### Exercise objective
Scan the entries for "Access". Every line that holds it is to be copied.

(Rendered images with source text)
-*-*-

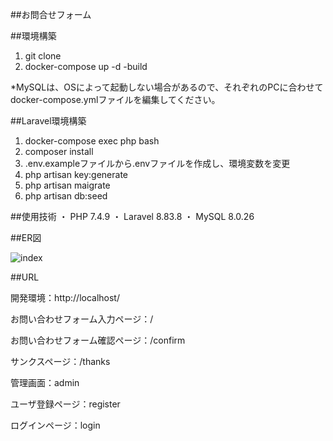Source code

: ##お問合せフォーム

 ##環境構築
  1. git clone
  2. docker-compose up -d -build

*MySQLは、OSによって起動しない場合があるので、それぞれのPCに合わせてdocker-compose.ymlファイルを編集してください。

##Laravel環境構築
 1. docker-compose exec php bash
 2. composer install
 3. .env.exampleファイルから.envファイルを作成し、環境変数を変更
 4. php artisan key:generate
 5. php artisan maigrate
 6. php artisan db:seed

##使用技術
 ・ PHP 7.4.9
 ・ Laravel 8.83.8
 ・ MySQL 8.0.26

##ER図

![index](https://github.com/YuuT62/fashionably-late/assets/57668081/738b3796-2b95-4471-9f66-d5cce39f9a30)

##URL

 開発環境：http://localhost/
 
 お問い合わせフォーム入力ページ：/
 
 お問い合わせフォーム確認ページ：/confirm
 
 サンクスページ：/thanks
 
 管理画面：admin
 
 ユーザ登録ページ：register
 
 ログインページ：login



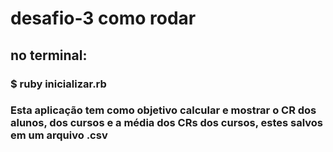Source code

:# 
# desafio-3 como rodar
## no terminal: 
### $ ruby inicializar.rb 

### Esta aplicação tem como objetivo calcular e mostrar o CR dos alunos, dos cursos e a média dos CRs dos cursos, estes salvos em um arquivo .csv
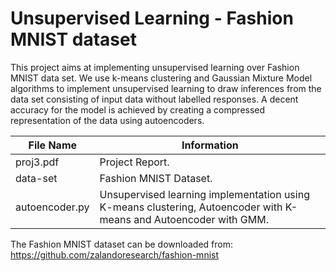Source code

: # Unsupervised Learning - Fashion MNIST dataset
This project aims at implementing unsupervised learning over Fashion MNIST data set. We use k-means clustering and Gaussian Mixture Model algorithms to implement unsupervised learning to draw inferences from the data set consisting of input data without labelled responses. A decent accuracy for the model is achieved by creating a compressed representation of the data using autoencoders.</br>

File Name         | Information
----------------- |-------------
proj3.pdf         |Project Report.<br/>
data-set          |Fashion MNIST Dataset.<br/>
autoencoder.py    |Unsupervised learning implementation using K-means clustering, Autoencoder with K-means and Autoencoder with GMM.<br/>

The Fashion MNIST dataset can be downloaded from:<br/>
https://github.com/zalandoresearch/fashion-mnist
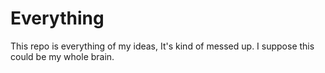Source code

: # Everything
This repo is everything of my ideas, It's kind of messed up.
I suppose this could be my whole brain.
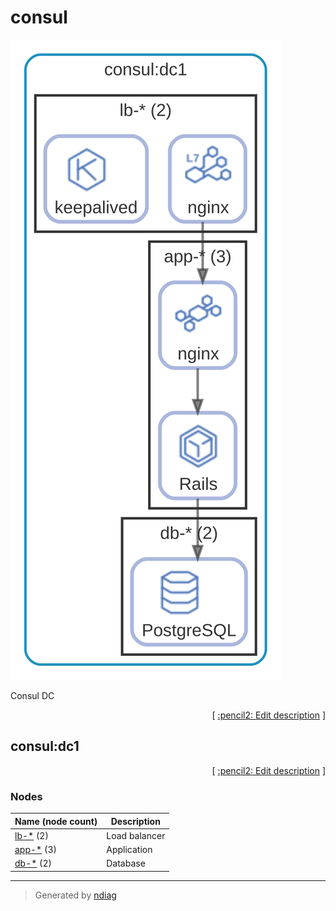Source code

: # consul

![diagram](layer-consul.svg)

Consul DC


<p align="right">
  [ <a href="../input/ndiag.descriptions/_layer-consul.md">:pencil2: Edit description</a> ]
<p>


## consul:dc1



<p align="right">
  [ <a href="../input/ndiag.descriptions/_cluster-consul_dc1.md">:pencil2: Edit description</a> ]
<p>


### Nodes

| Name (node count) | Description |
| --- | --- |
| [lb-*](node-lb-_.md) (2) | Load balancer |
| [app-*](node-app-_.md) (3) | Application |
| [db-*](node-db-_.md) (2) | Database |

---

> Generated by [ndiag](https://github.com/k1LoW/ndiag)
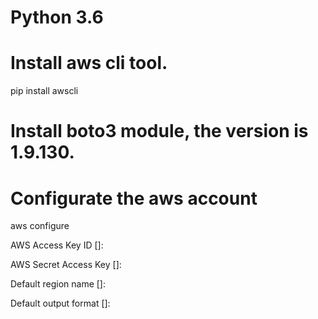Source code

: # Python 3.6
# Install aws cli tool.
pip install awscli
# Install boto3 module, the version is 1.9.130.

# Configurate the aws account
aws configure

AWS Access Key ID []:

AWS Secret Access Key []:

Default region name []:

Default output format []:
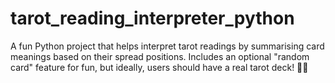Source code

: # tarot_reading_interpreter_python
A fun Python project that helps interpret tarot readings by summarising card meanings based on their spread positions. Includes an optional "random card" feature for fun, but ideally, users should have a real tarot deck! 🔮✨
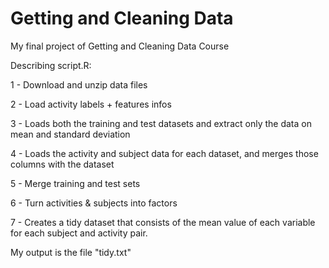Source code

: # Getting and Cleaning Data
My final project of Getting and Cleaning Data Course


Describing script.R:

1 - Download and unzip data files

2 - Load activity labels + features infos

3 - Loads both the training and test datasets and extract only the data on mean and standard deviation

4 - Loads the activity and subject data for each dataset, and merges those columns with the dataset

5 - Merge training and test sets

6 - Turn activities & subjects into factors

7 - Creates a tidy dataset that consists of the mean value of each variable for each subject and activity pair.

My output is the file "tidy.txt"
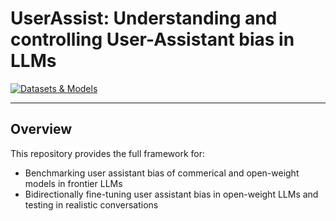 # UserAssist: Understanding and controlling User-Assistant bias in LLMs

[![Datasets & Models](https://img.shields.io/badge/Datasets%20%26%20Models-HuggingFace-F59E0B?logo=huggingface&logoColor=white)](https://huggingface.co/datasets/UserAssist/UserAssist)


---

## Overview
  
This repository provides the full framework for:

- Benchmarking user assistant bias of commerical and open-weight models in frontier LLMs  
- Bidirectionally fine-tuning user assistant bias in open-weight LLMs and testing in realistic conversations

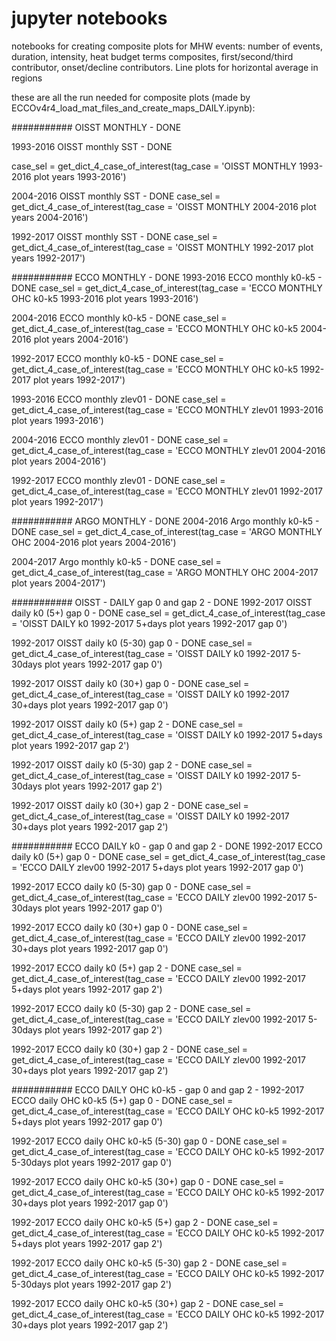 # jupyter notebooks 
notebooks for creating composite plots for MHW events: number of events, duration, intensity, heat budget terms composites, first/second/third contributor, onset/decline contributors. Line plots for horizontal average in regions


these are all the run needed for composite plots (made by ECCOv4r4_load_mat_files_and_create_maps_DAILY.ipynb):

########### OISST MONTHLY - DONE

1993-2016 OISST monthly SST - DONE

case_sel = get_dict_4_case_of_interest(tag_case = 'OISST MONTHLY 1993-2016 plot years 1993-2016')

2004-2016 OISST monthly SST - DONE
case_sel = get_dict_4_case_of_interest(tag_case = 'OISST MONTHLY 2004-2016 plot years 2004-2016')

1992-2017 OISST monthly SST - DONE
case_sel = get_dict_4_case_of_interest(tag_case = 'OISST MONTHLY 1992-2017 plot years 1992-2017')


########### ECCO MONTHLY - DONE
1993-2016 ECCO monthly k0-k5 - DONE
case_sel = get_dict_4_case_of_interest(tag_case = 'ECCO MONTHLY OHC k0-k5 1993-2016 plot years 1993-2016')

2004-2016 ECCO monthly k0-k5 - DONE
case_sel = get_dict_4_case_of_interest(tag_case = 'ECCO MONTHLY OHC k0-k5 2004-2016 plot years 2004-2016')

1992-2017 ECCO monthly k0-k5 - DONE
case_sel = get_dict_4_case_of_interest(tag_case = 'ECCO MONTHLY OHC k0-k5 1992-2017 plot years 1992-2017')

1993-2016 ECCO monthly zlev01 - DONE
case_sel = get_dict_4_case_of_interest(tag_case = 'ECCO MONTHLY zlev01 1993-2016 plot years 1993-2016')

2004-2016 ECCO monthly zlev01 - DONE
case_sel = get_dict_4_case_of_interest(tag_case = 'ECCO MONTHLY zlev01 2004-2016 plot years 2004-2016')

1992-2017 ECCO monthly zlev01 - DONE
case_sel = get_dict_4_case_of_interest(tag_case = 'ECCO MONTHLY zlev01 1992-2017 plot years 1992-2017')


########### ARGO MONTHLY - DONE
2004-2016 Argo monthly k0-k5 - DONE
case_sel = get_dict_4_case_of_interest(tag_case = 'ARGO MONTHLY OHC 2004-2016 plot years 2004-2016')

2004-2017 Argo monthly k0-k5 - DONE
case_sel = get_dict_4_case_of_interest(tag_case = 'ARGO MONTHLY OHC 2004-2017 plot years 2004-2017')


########### OISST - DAILY gap 0 and gap 2 - DONE
 1992-2017 OISST daily k0 (5+) gap 0 - DONE 
 case_sel = get_dict_4_case_of_interest(tag_case = 'OISST DAILY k0 1992-2017 5+days plot years 1992-2017 gap 0')

 1992-2017 OISST daily k0 (5-30) gap 0 - DONE 
 case_sel = get_dict_4_case_of_interest(tag_case = 'OISST DAILY k0 1992-2017 5-30days plot years 1992-2017 gap 0')

 1992-2017 OISST daily k0 (30+) gap 0 - DONE 
 case_sel = get_dict_4_case_of_interest(tag_case = 'OISST DAILY k0 1992-2017 30+days plot years 1992-2017 gap 0')

 1992-2017 OISST daily k0 (5+) gap 2 -  DONE
 case_sel = get_dict_4_case_of_interest(tag_case = 'OISST DAILY k0 1992-2017 5+days plot years 1992-2017 gap 2')

 1992-2017 OISST daily k0 (5-30) gap 2 -  DONE
 case_sel = get_dict_4_case_of_interest(tag_case = 'OISST DAILY k0 1992-2017 5-30days plot years 1992-2017 gap 2')

 1992-2017 OISST daily k0 (30+) gap 2 -  DONE
 case_sel = get_dict_4_case_of_interest(tag_case = 'OISST DAILY k0 1992-2017 30+days plot years 1992-2017 gap 2')


########### ECCO DAILY k0 - gap 0 and gap 2 - DONE
 1992-2017 ECCO daily k0 (5+) gap 0 -  DONE
 case_sel = get_dict_4_case_of_interest(tag_case = 'ECCO DAILY zlev00 1992-2017 5+days plot years 1992-2017 gap 0')

 1992-2017 ECCO daily k0 (5-30) gap 0 -  DONE
 case_sel = get_dict_4_case_of_interest(tag_case = 'ECCO DAILY zlev00 1992-2017 5-30days plot years 1992-2017 gap 0')

 1992-2017 ECCO daily k0 (30+) gap 0 -  DONE
 case_sel = get_dict_4_case_of_interest(tag_case = 'ECCO DAILY zlev00 1992-2017 30+days plot years 1992-2017 gap 0')

 1992-2017 ECCO daily k0 (5+) gap 2 -  DONE
 case_sel = get_dict_4_case_of_interest(tag_case = 'ECCO DAILY zlev00 1992-2017 5+days plot years 1992-2017 gap 2')

 1992-2017 ECCO daily k0 (5-30) gap 2 -  DONE
 case_sel = get_dict_4_case_of_interest(tag_case = 'ECCO DAILY zlev00 1992-2017 5-30days plot years 1992-2017 gap 2')

 1992-2017 ECCO daily k0 (30+) gap 2 -  DONE
 case_sel = get_dict_4_case_of_interest(tag_case = 'ECCO DAILY zlev00 1992-2017 30+days plot years 1992-2017 gap 2')


########### ECCO DAILY OHC k0-k5 - gap 0 and gap 2 - 
 1992-2017 ECCO daily OHC k0-k5 (5+) gap 0 -  DONE
 case_sel = get_dict_4_case_of_interest(tag_case = 'ECCO DAILY OHC k0-k5 1992-2017 5+days plot years 1992-2017 gap 0')

 1992-2017 ECCO daily OHC k0-k5 (5-30) gap 0 -  DONE
 case_sel = get_dict_4_case_of_interest(tag_case = 'ECCO DAILY OHC k0-k5 1992-2017 5-30days plot years 1992-2017 gap 0')

 1992-2017 ECCO daily OHC k0-k5 (30+) gap 0 -  DONE
 case_sel = get_dict_4_case_of_interest(tag_case = 'ECCO DAILY OHC k0-k5 1992-2017 30+days plot years 1992-2017 gap 0')

 1992-2017 ECCO daily OHC k0-k5 (5+) gap 2 -  DONE
 case_sel = get_dict_4_case_of_interest(tag_case = 'ECCO DAILY OHC k0-k5 1992-2017 5+days plot years 1992-2017 gap 2')

 1992-2017 ECCO daily OHC k0-k5 (5-30) gap 2 - DONE 
 case_sel = get_dict_4_case_of_interest(tag_case = 'ECCO DAILY OHC k0-k5 1992-2017 5-30days plot years 1992-2017 gap 2')
 
 1992-2017 ECCO daily OHC k0-k5 (30+) gap 2 -  DONE
 case_sel = get_dict_4_case_of_interest(tag_case = 'ECCO DAILY OHC k0-k5 1992-2017 30+days plot years 1992-2017 gap 2')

-*-*-

### Your response
AWS Access Key ID []:
AWS Secret Access Key []:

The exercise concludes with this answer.